The shift from traditional office set-ups to hybrid and remote working has had inevitable consequences for employer/employee trust. When workers come into the office less, their presence and output is less visible, which can lead to distrust and “productivity paranoia” in managers. “Productivity paranoia” is when a manager is uncertain that their employees are working as effectively as expected.
A common side-effect of this uncertainty is micro-management: but nobody likes to have their manager breathing down their necks. Therefore, leaders need to learn to overcome productivity paranoia and instead focus on building a culture of trust that gives employees the space and support to thrive independently.
At Laundryheap, we have teams operating in over 25 cities. As our business has grown, I’ve learnt that it is indeed possible to maintain high standards and cultivate trust across a large business by setting clear expectations and having robust management processes in place.
Here are my three tips on how to prevent productivity paranoia from becoming a barrier to your business’ success:
Set clear goals and expectations
Productivity paranoia stems from the worry that employees aren’t working at the level and pace managers expect. On some occasions, where employees are legitimately underperforming, this concern is warranted. But at other times it can be a feeling that isn’t actually grounded in fact.
To remove subjectivity from the equation, it’s a good idea to set clear, time-bound and realistic goals and expectations around employee output and performance. This can give managers confidence that everyone is singing from the same hymn sheet and working towards a shared aim. Having clear goals also makes it easier for employers to assess and measure employee performance objectively by checking progress towards the goal.
Using KPIs can help managers set and measure goals and expectations. Always aim for transparency around any shared goals, so your team is motivated to work towards and meet them as a collective.
Check your biases
Productivity paranoia can easily become the enemy of remote and flexible working if not kept in check.
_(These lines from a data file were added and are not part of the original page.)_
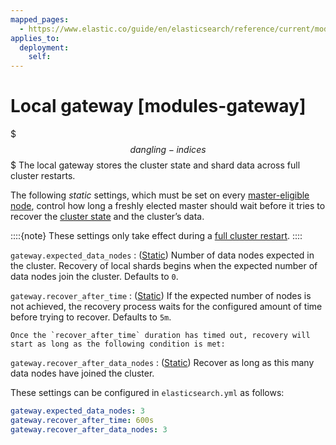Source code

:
 ```yaml
---
mapped_pages:
  - https://www.elastic.co/guide/en/elasticsearch/reference/current/modules-gateway.html
applies_to:
  deployment:
    self:
---
```


# Local gateway [modules-gateway]

$$$dangling-indices$$$
The local gateway stores the cluster state and shard data across full cluster restarts.

The following *static* settings, which must be set on every [master-eligible node](docs-content://deploy-manage/distributed-architecture/clusters-nodes-shards/node-roles.md#master-node-role), control how long a freshly elected master should wait before it tries to recover the [cluster state](https://www.elastic.co/docs/api/doc/elasticsearch/operation/operation-cluster-state) and the cluster’s data.

::::{note}
These settings only take effect during a [full cluster restart](docs-content://deploy-manage/maintenance/start-stop-services/full-cluster-restart-rolling-restart-procedures.md#restart-cluster-full).
::::


`gateway.expected_data_nodes`
:   ([Static](docs-content://deploy-manage/stack-settings.md#static-cluster-setting)) Number of data nodes expected in the cluster. Recovery of local shards begins when the expected number of data nodes join the cluster. Defaults to `0`.

`gateway.recover_after_time`
:   ([Static](docs-content://deploy-manage/stack-settings.md#static-cluster-setting)) If the expected number of nodes is not achieved, the recovery process waits for the configured amount of time before trying to recover. Defaults to `5m`.

    Once the `recover_after_time` duration has timed out, recovery will start as long as the following condition is met:


`gateway.recover_after_data_nodes`
:   ([Static](docs-content://deploy-manage/stack-settings.md#static-cluster-setting)) Recover as long as this many data nodes have joined the cluster.

These settings can be configured in `elasticsearch.yml` as follows:

```yaml
gateway.expected_data_nodes: 3
gateway.recover_after_time: 600s
gateway.recover_after_data_nodes: 3
```

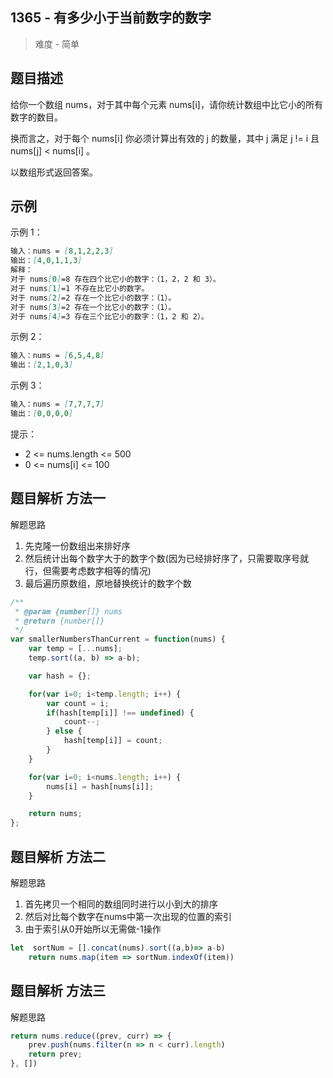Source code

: ## 1365 - 有多少小于当前数字的数字

 > 难度 - 简单

## 题目描述
 给你一个数组 nums，对于其中每个元素 nums[i]，请你统计数组中比它小的所有数字的数目。

换而言之，对于每个 nums[i] 你必须计算出有效的 j 的数量，其中 j 满足 j != i 且 nums[j] < nums[i] 。

以数组形式返回答案。

## 示例
示例 1：
```markdown
输入：nums = [8,1,2,2,3]
输出：[4,0,1,1,3]
解释： 
对于 nums[0]=8 存在四个比它小的数字：（1，2，2 和 3）。 
对于 nums[1]=1 不存在比它小的数字。
对于 nums[2]=2 存在一个比它小的数字：（1）。 
对于 nums[3]=2 存在一个比它小的数字：（1）。 
对于 nums[4]=3 存在三个比它小的数字：（1，2 和 2）。
```

示例 2：
```markdown
输入：nums = [6,5,4,8]
输出：[2,1,0,3]
```

示例 3：
```markdown
输入：nums = [7,7,7,7]
输出：[0,0,0,0]
```

提示：
- 2 <= nums.length <= 500
- 0 <= nums[i] <= 100

## 题目解析 方法一
解题思路
1. 先克隆一份数组出来排好序
2. 然后统计出每个数字大于的数字个数(因为已经排好序了，只需要取序号就行，但需要考虑数字相等的情况)
3. 最后遍历原数组，原地替换统计的数字个数

```javascript
/**
 * @param {number[]} nums
 * @return {number[]}
 */
var smallerNumbersThanCurrent = function(nums) {
    var temp = [...nums];
    temp.sort((a, b) => a-b);

    var hash = {};

    for(var i=0; i<temp.length; i++) {
        var count = i;
        if(hash[temp[i]] !== undefined) {
            count--;
        } else {
            hash[temp[i]] = count;
        }
    }

    for(var i=0; i<nums.length; i++) {
        nums[i] = hash[nums[i]];
    }

    return nums;
};
```

## 题目解析 方法二
解题思路
1. 首先拷贝一个相同的数组同时进行以小到大的排序
2. 然后对比每个数字在nums中第一次出现的位置的索引
3. 由于索引从0开始所以无需做-1操作

```javascript
let  sortNum = [].concat(nums).sort((a,b)=> a-b)
    return nums.map(item => sortNum.indexOf(item))
```
## 题目解析 方法三
解题思路

```javascript
return nums.reduce((prev, curr) => {
    prev.push(nums.filter(n => n < curr).length)
    return prev;
}, [])
```
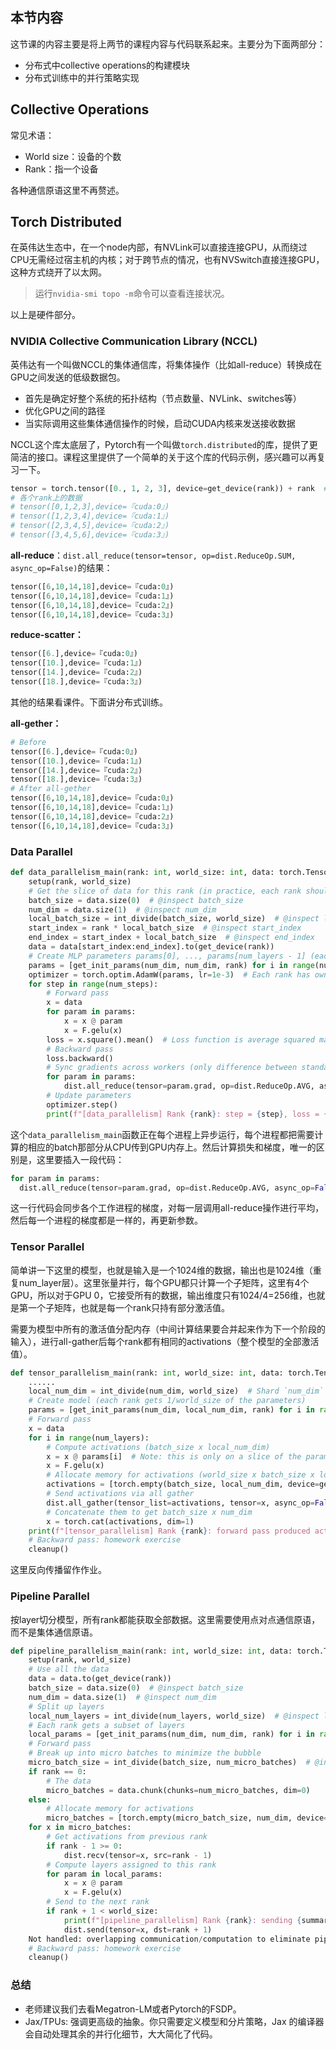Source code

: ## 本节内容

这节课的内容主要是将上两节的课程内容与代码联系起来。主要分为下面两部分：

* 分布式中collective operations的构建模块
* 分布式训练中的并行策略实现



## Collective Operations

常见术语：

* World size：设备的个数
* Rank：指一个设备

各种通信原语这里不再赘述。



## Torch Distributed

在英伟达生态中，在一个node内部，有NVLink可以直接连接GPU，从而绕过CPU无需经过宿主机的内核；对于跨节点的情况，也有NVSwitch直接连接GPU，这种方式绕开了以太网。

> 运行`nvidia-smi topo -m`命令可以查看连接状况。

以上是硬件部分。

### NVIDIA Collective Communication Library (NCCL)

英伟达有一个叫做NCCL的集体通信库，将集体操作（比如all-reduce）转换成在GPU之间发送的低级数据包。

* 首先是确定好整个系统的拓扑结构（节点数量、NVLink、switches等）
* 优化GPU之间的路径
* 当实际调用这些集体通信操作的时候，启动CUDA内核来发送接收数据

NCCL这个库太底层了，Pytorch有一个叫做`torch.distributed`的库，提供了更简洁的接口。课程这里提供了一个简单的关于这个库的代码示例，感兴趣可以再复习一下。

```python
tensor = torch.tensor([0., 1, 2, 3], device=get_device(rank)) + rank  # Both input and 
# 各个rank上的数据
# tensor([0,1,2,3],device=『cuda:0』)
# tensor([1,2,3,4],device=『cuda:1』)
# tensor([2,3,4,5],device=『cuda:2』)
# tensor([3,4,5,6],device=『cuda:3』)
```

**all-reduce**：`dist.all_reduce(tensor=tensor, op=dist.ReduceOp.SUM, async_op=False)`的结果：

```python
tensor([6,10,14,18],device=『cuda:0』)
tensor([6,10,14,18],device=『cuda:1』)
tensor([6,10,14,18],device=『cuda:2』)
tensor([6,10,14,18],device=『cuda:3』)
```

**reduce-scatter：**

```python
tensor([6.],device=『cuda:0』)
tensor([10.],device=『cuda:1』)
tensor([14.],device=『cuda:2』)
tensor([18.],device=『cuda:3』)
```

其他的结果看课件。下面讲分布式训练。

**all-gether：**

```Python
# Before
tensor([6.],device=『cuda:0』)
tensor([10.],device=『cuda:1』)
tensor([14.],device=『cuda:2』)
tensor([18.],device=『cuda:3』)
# After all-gether
tensor([6,10,14,18],device=『cuda:0』)
tensor([6,10,14,18],device=『cuda:1』)
tensor([6,10,14,18],device=『cuda:2』)
tensor([6,10,14,18],device=『cuda:3』)
```



### Data Parallel

```python
def data_parallelism_main(rank: int, world_size: int, data: torch.Tensor, num_layers: int, num_steps: int):
    setup(rank, world_size)
    # Get the slice of data for this rank (in practice, each rank should load only its own data)
    batch_size = data.size(0)  # @inspect batch_size
    num_dim = data.size(1)  # @inspect num_dim
    local_batch_size = int_divide(batch_size, world_size)  # @inspect local_batch_size
    start_index = rank * local_batch_size  # @inspect start_index
    end_index = start_index + local_batch_size  # @inspect end_index
    data = data[start_index:end_index].to(get_device(rank))
    # Create MLP parameters params[0], ..., params[num_layers - 1] (each rank has all parameters)
    params = [get_init_params(num_dim, num_dim, rank) for i in range(num_layers)]
    optimizer = torch.optim.AdamW(params, lr=1e-3)  # Each rank has own optimizer state
    for step in range(num_steps):
        # Forward pass
        x = data
        for param in params:
            x = x @ param
            x = F.gelu(x)
        loss = x.square().mean()  # Loss function is average squared magnitude
        # Backward pass
        loss.backward()
        # Sync gradients across workers (only difference between standard training and DDP)
        for param in params:
            dist.all_reduce(tensor=param.grad, op=dist.ReduceOp.AVG, async_op=False)
        # Update parameters
        optimizer.step()
        print(f"[data_parallelism] Rank {rank}: step = {step}, loss = {loss.item()}, params = {[summarize_tensor(params[i]) for i in range(num_layers)]}", flush=True)
```

这个`data_parallelism_main`函数正在每个进程上异步运行，每个进程都把需要计算的相应的batch那部分从CPU传到GPU内存上。然后计算损失和梯度，唯一的区别是，这里要插入一段代码：

```python
for param in params:
  dist.all_reduce(tensor=param.grad, op=dist.ReduceOp.AVG, async_op=False)
```

这一行代码会同步各个工作进程的梯度，对每一层调用all-reduce操作进行平均，然后每一个进程的梯度都是一样的，再更新参数。

### Tensor Parallel

简单讲一下这里的模型，也就是输入是一个1024维的数据，输出也是1024维（重复num_layer层）。这里张量并行，每个GPU都只计算一个子矩阵，这里有4个GPU，所以对于GPU 0，它接受所有的数据，输出维度只有1024/4=256维，也就是第一个子矩阵，也就是每一个rank只持有部分激活值。

需要为模型中所有的激活值分配内存（中间计算结果要合并起来作为下一个阶段的输入），进行all-gather后每个rank都有相同的activations（整个模型的全部激活值）。

```Python
def tensor_parallelism_main(rank: int, world_size: int, data: torch.Tensor, num_layers: int):
    ......
    local_num_dim = int_divide(num_dim, world_size)  # Shard `num_dim`  @inspect local_num_dim
    # Create model (each rank gets 1/world_size of the parameters)
    params = [get_init_params(num_dim, local_num_dim, rank) for i in range(num_layers)]
    # Forward pass
    x = data
    for i in range(num_layers):
        # Compute activations (batch_size x local_num_dim)
        x = x @ params[i]  # Note: this is only on a slice of the parameters
        x = F.gelu(x)
        # Allocate memory for activations (world_size x batch_size x local_num_dim)
        activations = [torch.empty(batch_size, local_num_dim, device=get_device(rank)) for _ in range(world_size)]
        # Send activations via all gather
        dist.all_gather(tensor_list=activations, tensor=x, async_op=False)
        # Concatenate them to get batch_size x num_dim
        x = torch.cat(activations, dim=1)
    print(f"[tensor_parallelism] Rank {rank}: forward pass produced activations {summarize_tensor(x)}", flush=True)
    # Backward pass: homework exercise
    cleanup()
```

这里反向传播留作作业。

### Pipeline Parallel

按layer切分模型，所有rank都能获取全部数据。这里需要使用点对点通信原语，而不是集体通信原语。

```Python
def pipeline_parallelism_main(rank: int, world_size: int, data: torch.Tensor, num_layers: int, num_micro_batches: int):
    setup(rank, world_size)
    # Use all the data
    data = data.to(get_device(rank))
    batch_size = data.size(0)  # @inspect batch_size
    num_dim = data.size(1)  # @inspect num_dim
    # Split up layers
    local_num_layers = int_divide(num_layers, world_size)  # @inspect local_num_layers
    # Each rank gets a subset of layers
    local_params = [get_init_params(num_dim, num_dim, rank) for i in range(local_num_layers)]
    # Forward pass
    # Break up into micro batches to minimize the bubble
    micro_batch_size = int_divide(batch_size, num_micro_batches)  # @inspect micro_batch_size
    if rank == 0:
        # The data
        micro_batches = data.chunk(chunks=num_micro_batches, dim=0)
    else:
        # Allocate memory for activations
        micro_batches = [torch.empty(micro_batch_size, num_dim, device=get_device(rank)) for _ in range(num_micro_batches)]
    for x in micro_batches:
        # Get activations from previous rank
        if rank - 1 >= 0:
            dist.recv(tensor=x, src=rank - 1)
        # Compute layers assigned to this rank
        for param in local_params:
            x = x @ param
            x = F.gelu(x)
        # Send to the next rank
        if rank + 1 < world_size:
            print(f"[pipeline_parallelism] Rank {rank}: sending {summarize_tensor(x)} to rank {rank + 1}", flush=True)
            dist.send(tensor=x, dst=rank + 1)
    Not handled: overlapping communication/computation to eliminate pipeline bubbles
    # Backward pass: homework exercise
    cleanup()
```

### 总结

* 老师建议我们去看Megatron-LM或者Pytorch的FSDP。
* Jax/TPUs: 强调更高级的抽象。你只需要定义模型和分片策略，Jax 的编译器会自动处理其余的并行化细节，大大简化了代码。

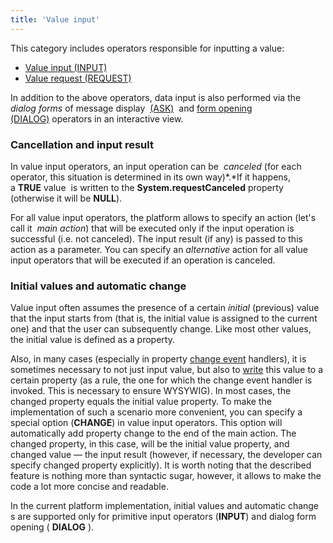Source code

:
 ```yaml
---
title: 'Value input'
---
```


This category includes operators responsible for inputting a value:

-   [Value input (INPUT)](Primitive_input_INPUT_.md)
-   [Value request (REQUEST)](Value_request_REQUEST_.md)

In addition to the above operators, data input is also performed via the *dialog forms* of message display  [(ASK)](4915326.html#Showmessage(MESSAGE,ASK)-dialog)  and [form opening (DIALOG)](36307331.html#Inaninteractiveview(SHOW,DIALOG)-dialog) operators in an interactive view.

### Cancellation and input result

In value input operators, an input operation can be  *canceled* (for each operator, this situation is determined in its own way)*.*If it happens, a **TRUE** value  is written to the **System.requestCanceled** property (otherwise it will be **NULL**).

For all value input operators, the platform allows to specify an action (let's call it  *main action*) that will be executed only if the input operation is successful (i.e. not canceled). The input result (if any) is passed to this action as a parameter. You can specify an *alternative* action for all value input operators that will be executed if an operation is canceled.

### Initial values and automatic change

Value input often assumes the presence of a certain *initial* (previous) value that the input starts from (that is, the initial value is assigned to the current one) and that the user can subsequently change. Like most other values, the initial value is defined as a property.

Also, in many cases (especially in property [change event](Form-events_5636111.html#Formevents-property) handlers), it is sometimes necessary to not just input value, but also to [write](Property_change_CHANGE_.md) this value to a certain property (as a rule, the one for which the change event handler is invoked. This is necessary to ensure WYSYWIG). In most cases, the changed property equals the initial value property. To make the implementation of such a scenario more convenient, you can specify a special option (**CHANGE**) in value input operators. This option will automatically add property change to the end of the main action. The changed property, in this case, will be the initial value property, and changed value — the input result (however, if necessary, the developer can specify changed property explicitly). It is worth noting that the described feature is nothing more than syntactic sugar, however, it allows to make the code a lot more concise and readable.

In the current platform implementation, initial values and automatic change s are supported only for primitive input operators (**INPUT**) and dialog form opening ( **DIALOG** ).
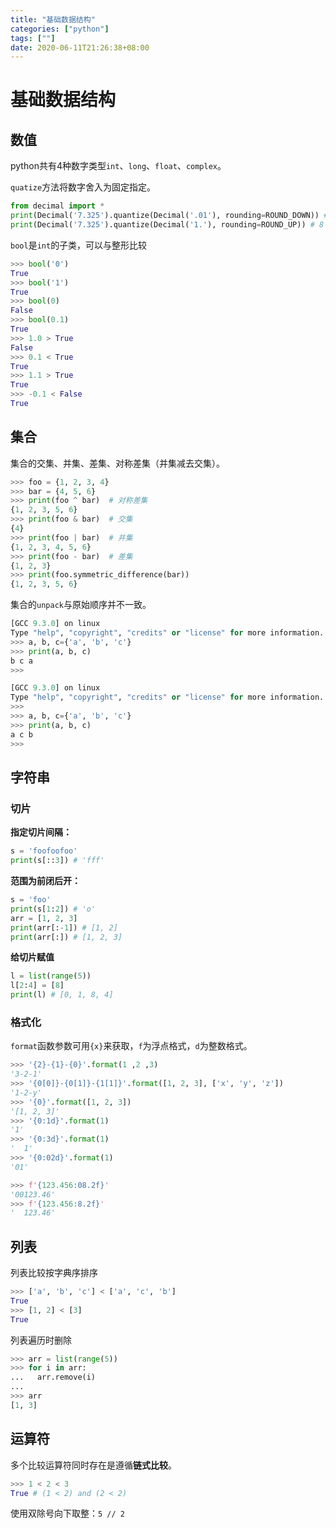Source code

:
 ```yaml
---
title: "基础数据结构"
categories: ["python"]
tags: [""]
date: 2020-06-11T21:26:38+08:00
---
```


# 基础数据结构

## 数值

python共有4种数字类型`int`、`long`、`float`、`complex`。

`quatize`方法将数字舍入为固定指定。

```python
from decimal import *
print(Decimal('7.325').quantize(Decimal('.01'), rounding=ROUND_DOWN)) # 7.32
print(Decimal('7.325').quantize(Decimal('1.'), rounding=ROUND_UP)) # 8
```

`bool`是`int`的子类，可以与整形比较

```python
>>> bool('0')
True
>>> bool('1')
True
>>> bool(0)
False
>>> bool(0.1)
True
>>> 1.0 > True
False
>>> 0.1 < True
True
>>> 1.1 > True
True
>>> -0.1 < False
True
```

## 集合

集合的交集、并集、差集、对称差集（并集减去交集）。

```python
>>> foo = {1, 2, 3, 4}
>>> bar = {4, 5, 6}
>>> print(foo ^ bar)  # 对称差集
{1, 2, 3, 5, 6}
>>> print(foo & bar)  # 交集
{4}
>>> print(foo | bar)  # 并集
{1, 2, 3, 4, 5, 6}
>>> print(foo - bar)  # 差集
{1, 2, 3}
>>> print(foo.symmetric_difference(bar))
{1, 2, 3, 5, 6}
```

集合的`unpack`与原始顺序并不一致。

```python
[GCC 9.3.0] on linux
Type "help", "copyright", "credits" or "license" for more information.
>>> a, b, c={'a', 'b', 'c'}
>>> print(a, b, c)
b c a
>>> 

[GCC 9.3.0] on linux
Type "help", "copyright", "credits" or "license" for more information.
>>> 
>>> a, b, c={'a', 'b', 'c'}
>>> print(a, b, c)
a c b
>>> 
```

## 字符串

### 切片

**指定切片间隔：**

```python
s = 'foofoofoo'
print(s[::3]) # 'fff'
```

**范围为前闭后开：**

```python
s = 'foo'
print(s[1:2]) # 'o'
arr = [1, 2, 3]
print(arr[:-1]) # [1, 2]
print(arr[:]) # [1, 2, 3]
```

**给切片赋值**

```python
l = list(range(5))
l[2:4] = [8]
print(l) # [0, 1, 8, 4]
```

### 格式化

`format`函数参数可用`{x}`来获取，`f`为浮点格式，`d`为整数格式。

```python
>>> '{2}-{1}-{0}'.format(1 ,2 ,3)
'3-2-1'
>>> '{0[0]}-{0[1]}-{1[1]}'.format([1, 2, 3], ['x', 'y', 'z'])
'1-2-y'
>>> '{0}'.format([1, 2, 3])
'[1, 2, 3]'
>>> '{0:1d}'.format(1)
'1'
>>> '{0:3d}'.format(1)
'  1'
>>> '{0:02d}'.format(1)
'01'

>>> f'{123.456:08.2f}'
'00123.46'
>>> f'{123.456:8.2f}'
'  123.46'
```

## 列表

列表比较按字典序排序

```python
>>> ['a', 'b', 'c'] < ['a', 'c', 'b']
True
>>> [1, 2] < [3]
True
```

列表遍历时删除

```python
>>> arr = list(range(5))
>>> for i in arr:
...   arr.remove(i)
... 
>>> arr
[1, 3]
```

## 运算符

多个比较运算符同时存在是遵循**链式比较**。

```python
>>> 1 < 2 < 3 
True # (1 < 2) and (2 < 2)
```

使用双除号向下取整：`5 // 2`
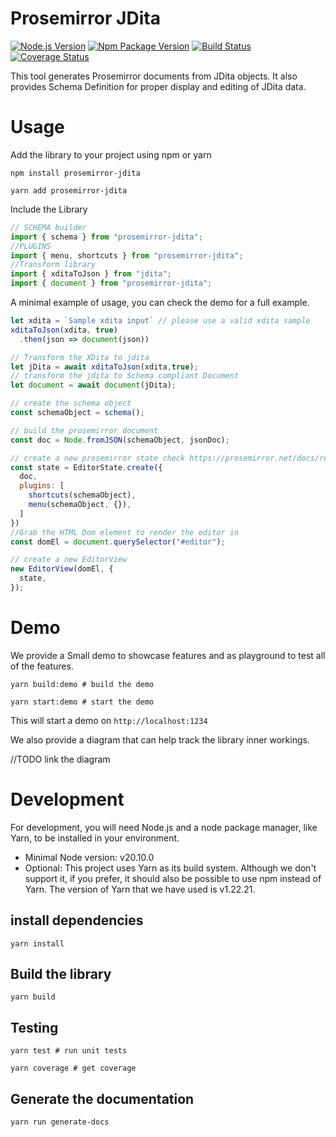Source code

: # Prosemirror JDita
[![Node.js Version](https://img.shields.io/node/v-lts/prosemirror-jdita)](https://nodejs.org)
[![Npm Package Version](https://img.shields.io/npm/v/prosemirror-jdita)](https://www.npmjs.com/package/prosemirror-jdita)
[![Build Status](https://circleci.com/gh/evolvedbinary/prosemirror-jdita.svg?style=svg)](https://circleci.com/gh/evolvedbinary/prosemirror-jdita)
[![Coverage Status](https://coveralls.io/repos/github/evolvedbinary/prosemirror-jdita/badge.svg?branch=main)](https://coveralls.io/github/evolvedbinary/prosemirror-jdita?branch=main)

This tool generates Prosemirror documents from JDita objects. It also provides Schema Definition for proper display and editing of JDita data.

# Usage
Add the library to your project using npm or yarn

```shell
npm install prosemirror-jdita
```

```shell
yarn add prosemirror-jdita
```

Include the Library 
```javascript
// SCHEMA builder
import { schema } from "prosemirror-jdita";
//PLUGINS
import { menu, shortcuts } from "prosemirror-jdita";
//Transform library
import { xditaToJson } from "jdita";
import { document } from "prosemirror-jdita";
```

A minimal example of usage, you can check the demo for a full example.
```javascript
let xdita = `Sample xdita input` // please use a valid xdita sample
xditaToJson(xdita, true)
  .then(json => document(json))

// Transform the XDita to jdita
let jDita = await xditaToJson(xdita,true);
// transform the jdita to Schema compliant Document
let document = await document(jDita);

// create the schema object
const schemaObject = schema();

// build the prosemirror document
const doc = Node.fromJSON(schemaObject, jsonDoc);

// create a new prosemirror state check https://prosemirror.net/docs/ref/#state for more info
const state = EditorState.create({
  doc,
  plugins: [
    shortcuts(schemaObject),
    menu(schemaObject, {}),
  ]
})
//Grab the HTML Dom element to render the editor in
const domEl = document.querySelector("#editor");

// create a new EditorView
new EditorView(domEl, {
  state,
});
```

# Demo 
We provide a Small demo to showcase features and as playground to test all of the features.

```shell
yarn build:demo # build the demo

yarn start:demo # start the demo 
```

This will start a demo on `http://localhost:1234`


We also provide a diagram that can help track the library inner workings.

//TODO link the diagram

# Development
For development, you will need Node.js and a node package manager, like Yarn, to be installed in your environment.

* Minimal Node version: v20.10.0
* Optional: This project uses Yarn as its build system. Although we don't support it, if you prefer, it should also be possible to use npm instead of Yarn. The version of Yarn that we have used is v1.22.21.

## install dependencies
```shell
yarn install
```

## Build the library

```shell
yarn build
```

## Testing

```shell
yarn test # run unit tests

yarn coverage # get coverage
```

## Generate the documentation

```shell
yarn run generate-docs
```

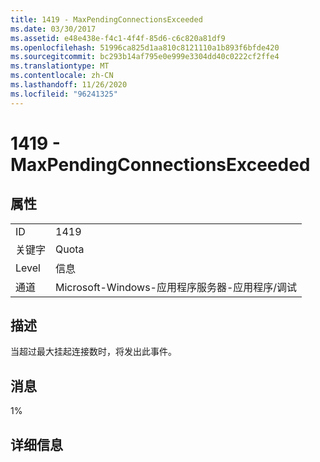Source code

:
 ```yaml
---
title: 1419 - MaxPendingConnectionsExceeded
ms.date: 03/30/2017
ms.assetid: e48e438e-f4c1-4f4f-85d6-c6c820a81df9
ms.openlocfilehash: 51996ca825d1aa810c8121110a1b893f6bfde420
ms.sourcegitcommit: bc293b14af795e0e999e3304dd40c0222cf2ffe4
ms.translationtype: MT
ms.contentlocale: zh-CN
ms.lasthandoff: 11/26/2020
ms.locfileid: "96241325"
---
```

# <a name="1419---maxpendingconnectionsexceeded"></a>1419 - MaxPendingConnectionsExceeded

## <a name="properties"></a>属性  
  
|||  
|-|-|  
|ID|1419|  
|关键字|Quota|  
|Level|信息|  
|通道|Microsoft-Windows-应用程序服务器-应用程序/调试|  
  
## <a name="description"></a>描述  

 当超过最大挂起连接数时，将发出此事件。  
  
## <a name="message"></a>消息  

 1%  
  
## <a name="details"></a>详细信息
It can be all too easy for managers who are experiencing productivity paranoia to consciously or unconsciously express a positive bias towards employees who are present in the office, or employees who they’re working more closely with on particular projects, as they’re more aware of what they’re up to. This can create an unhealthy culture of “presenteeism”, where those who are in the office or working directly with managers less often feel as though they’re missing out on opportunities or not having their contributions recognised equally.
To mitigate against this, it’s important for managers to check their own biases and recognise when they might be showing preferential treatment to certain colleagues over others, or micro-managing those they don’t have as close a proximity to.
Do your utmost to start with trust as the default. This way, you can give employees autonomy, and only relinquish that freedom if employees give you reason to by breaking that trust (in my experience, most employees won’t).
Create open communication channels
Good communication can put an end to productivity paranoia. Keeping in regular contact with colleagues means you’ll have a clearer steer on their priorities for the week, what progress they’re making and what they’re struggling with. This leaves less room for the kinds of assumptions and guess work that can lead to productivity concerns.
Similarly, creating safe and open communication channels means employees feel able to voice any concerns they might have, particularly if they feel their contributions aren’t being recognised or valued.
If your team is hybrid, ensure you’re checking in with remote colleagues as regularly as those who are in the office, and are extending opportunities equally.
By actively listening to your employees, and taking feedback onboard, you can stay ahead of any particular sticking points and create a culture of trust and collaboration where managers and employees can work together to create a productive and happy working environment for all.
Hybrid and remote work aren’t going anywhere: so rather than worrying about what people are up to, put the right processes in place to track performance effectively and build trust with your teams. Leaders and managers can’t be everywhere at once, so trust and independence are important qualities to nurture in your people and your company culture as you grow.